TASK TO COMPLETE:
Print every line of the material below exactly as it stands, but omit the pictures.

DATA:
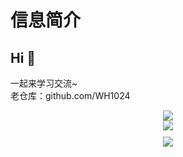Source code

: # 信息简介
## Hi 👋
一起来学习交流~
</br>
老仓库：github.com/WH1024
<div align="center">
<img src="https://github-readme-stats.vercel.app/api?username=hhhweihan&count_private=true&show_icons=true&theme=tokyonight" align="center" />
</div>

<div align="center" style="margin-bottom: 10px;">
<img src="https://profile-counter.glitch.me/hhhweihan/count.svg" align="center" />
</div>
<div align="center">
<img src="https://api.githubtrends.io/user/svg/mengshouer/langs?time_range=one_year&compact=True&theme=dark" />
</div>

RESPONSE TO THIS EXERCISE:
Source code

: # 信息简介
## Hi 👋
一起来学习交流~
</br>
老仓库：github.com/WH1024
<div align="center">
<img src="https://github-readme-stats.vercel.app/api?username=hhhweihan&count_private=true&show_icons=true&theme=tokyonight" align="center" />
</div>

<div align="center" style="margin-bottom: 10px;">
<img src="https://profile-counter.glitch.me/hhhweihan/count.svg" align="center" />
</div>
<div align="center">
<img src="https://api.githubtrends.io/user/svg/mengshouer/langs?time_range=one_year&compact=True&theme=dark" />
</div>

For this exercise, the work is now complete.